The thing has already taken form in my mind before I start it. The first attempts are absolutely unbearable. I say this because I want you to know that if you see something worthwhile in what I am doing, it is not by accident but because of real direction and purpose.
Painting is a faith and that it brings with it the duty to pay no heed to public opinion - and that in it one conquers by perseverance and not by giving in.
When we are working at a difficult task and strive after a good thing, we are fighting a righteous battle, the direct reward of which is that we are kept from much evil.
If one were to say but few words, though ones with meaning, one would do better than to say many that were only empty sounds, and just as easy to utter as they were of little use.
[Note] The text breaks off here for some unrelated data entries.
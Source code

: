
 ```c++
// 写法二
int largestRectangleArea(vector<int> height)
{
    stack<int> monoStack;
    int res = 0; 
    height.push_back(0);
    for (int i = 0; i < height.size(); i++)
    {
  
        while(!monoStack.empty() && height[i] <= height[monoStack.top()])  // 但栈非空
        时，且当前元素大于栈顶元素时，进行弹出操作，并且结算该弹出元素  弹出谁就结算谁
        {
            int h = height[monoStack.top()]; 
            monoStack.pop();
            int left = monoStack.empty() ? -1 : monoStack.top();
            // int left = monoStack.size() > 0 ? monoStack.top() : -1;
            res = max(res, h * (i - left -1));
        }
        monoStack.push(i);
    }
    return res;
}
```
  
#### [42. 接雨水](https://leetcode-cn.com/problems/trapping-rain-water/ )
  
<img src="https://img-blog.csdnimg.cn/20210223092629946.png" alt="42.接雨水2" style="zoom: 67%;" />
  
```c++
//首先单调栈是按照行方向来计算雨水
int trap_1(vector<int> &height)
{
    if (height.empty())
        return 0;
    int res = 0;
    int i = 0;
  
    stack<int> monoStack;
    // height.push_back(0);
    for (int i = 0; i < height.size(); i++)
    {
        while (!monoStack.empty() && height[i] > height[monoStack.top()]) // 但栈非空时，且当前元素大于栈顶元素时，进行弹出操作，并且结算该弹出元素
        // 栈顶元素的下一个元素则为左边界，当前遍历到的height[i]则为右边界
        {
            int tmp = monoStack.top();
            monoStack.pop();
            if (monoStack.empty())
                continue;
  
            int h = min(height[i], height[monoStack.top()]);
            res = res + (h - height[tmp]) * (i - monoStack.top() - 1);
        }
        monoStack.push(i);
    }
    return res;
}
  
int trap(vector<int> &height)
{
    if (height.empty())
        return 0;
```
You know, what makes the prison disappear is every deep, serious attachment. To be friends, to be brothers, to love; that opens the prison through sovereign power, through a most powerful spell. But he who doesn't have that remains in death. But where sympathy springs up again, life springs up again.
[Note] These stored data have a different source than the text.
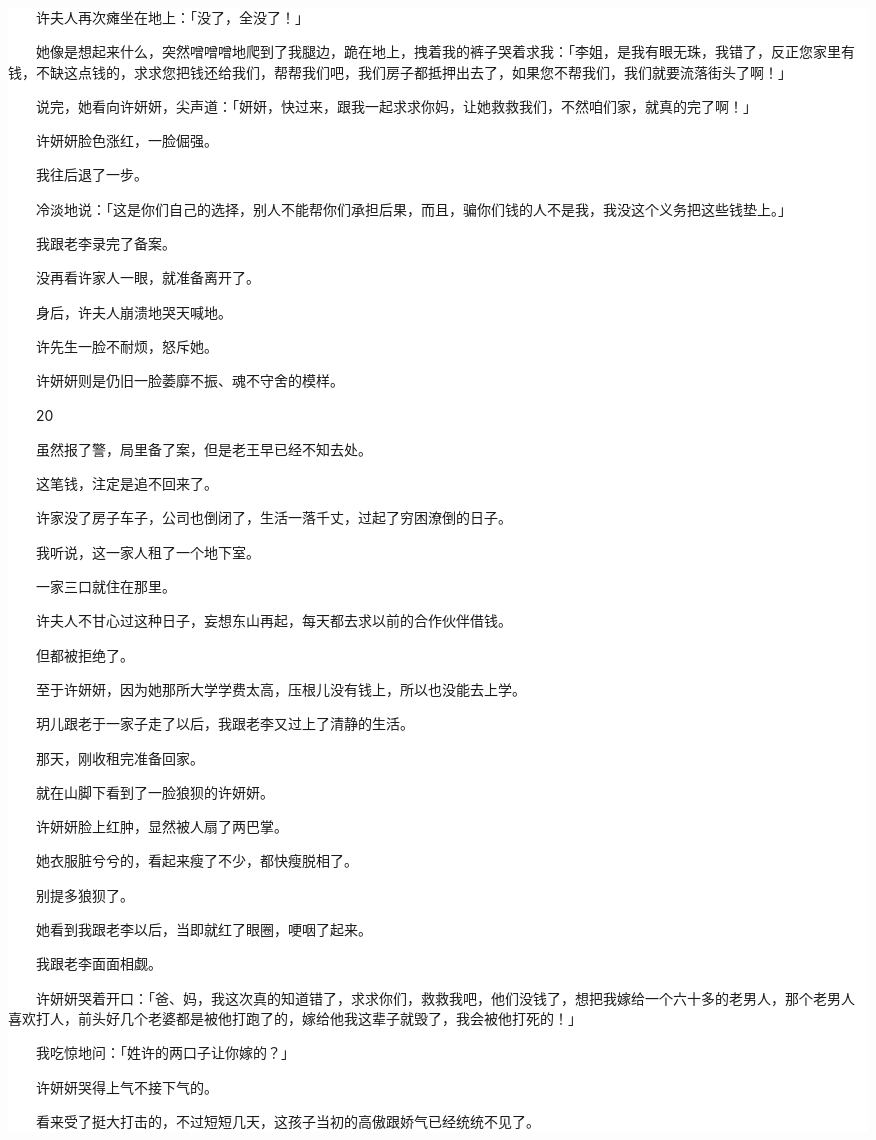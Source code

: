 &emsp;&emsp;许夫人再次瘫坐在地上：「没了，全没了！」  
  
&emsp;&emsp;她像是想起来什么，突然噌噌噌地爬到了我腿边，跪在地上，拽着我的裤子哭着求我：「李姐，是我有眼无珠，我错了，反正您家里有钱，不缺这点钱的，求求您把钱还给我们，帮帮我们吧，我们房子都抵押出去了，如果您不帮我们，我们就要流落街头了啊！」  
  
&emsp;&emsp;说完，她看向许妍妍，尖声道：「妍妍，快过来，跟我一起求求你妈，让她救救我们，不然咱们家，就真的完了啊！」  
  
&emsp;&emsp;许妍妍脸色涨红，一脸倔强。  
  
&emsp;&emsp;我往后退了一步。  
  
&emsp;&emsp;冷淡地说：「这是你们自己的选择，别人不能帮你们承担后果，而且，骗你们钱的人不是我，我没这个义务把这些钱垫上。」  
  
&emsp;&emsp;我跟老李录完了备案。  
  
&emsp;&emsp;没再看许家人一眼，就准备离开了。  
  
&emsp;&emsp;身后，许夫人崩溃地哭天喊地。  
  
&emsp;&emsp;许先生一脸不耐烦，怒斥她。  
  
&emsp;&emsp;许妍妍则是仍旧一脸萎靡不振、魂不守舍的模样。  
  
&emsp;&emsp;20  
  
&emsp;&emsp;虽然报了警，局里备了案，但是老王早已经不知去处。  
  
&emsp;&emsp;这笔钱，注定是追不回来了。  
  
&emsp;&emsp;许家没了房子车子，公司也倒闭了，生活一落千丈，过起了穷困潦倒的日子。  
  
&emsp;&emsp;我听说，这一家人租了一个地下室。  
  
&emsp;&emsp;一家三口就住在那里。  
  
&emsp;&emsp;许夫人不甘心过这种日子，妄想东山再起，每天都去求以前的合作伙伴借钱。  
  
&emsp;&emsp;但都被拒绝了。  
  
&emsp;&emsp;至于许妍妍，因为她那所大学学费太高，压根儿没有钱上，所以也没能去上学。  
  
&emsp;&emsp;玥儿跟老于一家子走了以后，我跟老李又过上了清静的生活。  
  
&emsp;&emsp;那天，刚收租完准备回家。  
  
&emsp;&emsp;就在山脚下看到了一脸狼狈的许妍妍。  
  
&emsp;&emsp;许妍妍脸上红肿，显然被人扇了两巴掌。  
  
&emsp;&emsp;她衣服脏兮兮的，看起来瘦了不少，都快瘦脱相了。  
  
&emsp;&emsp;别提多狼狈了。  
  
&emsp;&emsp;她看到我跟老李以后，当即就红了眼圈，哽咽了起来。  
  
&emsp;&emsp;我跟老李面面相觑。  
  
&emsp;&emsp;许妍妍哭着开口：「爸、妈，我这次真的知道错了，求求你们，救救我吧，他们没钱了，想把我嫁给一个六十多的老男人，那个老男人喜欢打人，前头好几个老婆都是被他打跑了的，嫁给他我这辈子就毁了，我会被他打死的！」  
  
&emsp;&emsp;我吃惊地问：「姓许的两口子让你嫁的？」  
  
&emsp;&emsp;许妍妍哭得上气不接下气的。  
  
&emsp;&emsp;看来受了挺大打击的，不过短短几天，这孩子当初的高傲跟娇气已经统统不见了。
Art demands persistent work, work in spite of everything, and continuous observations. By persistent, I mean not only continuous work, but also not giving up your opinion at the bidding of such and such a person.
Life is not long for anybody, and the problem is only to make something of it.
My great longing is to make those very incorrectnesses, those deviations, remodellings, changes in reality, so that they may become, yes, lies if you like - but truer than the literal truth.
I always dream a painting like that, with a group of lively figures of the pals.
Painting demands an intelligent model.
The majority of (painters), because they aren't colorists, do not see yellow, orange or sulphur in the South (of France) and they call a painter mad if he sees with eyes other than theirs
Nature always begins by resisting the artist, but he who really takes it seriously does not allow that resistance to put him off his stride; on the contrary, it is that much more of a stimulus to fight for victory.
I can't work without a model. I won't say I turn my back on nature ruthlessly in order to turn a study into a picture, arranging the colors, enlarging and simplifying; but in the matter of form I am too afraid of departing from the possible and the true.
It is difficult to know oneself, but it isn't easy to paint oneself either.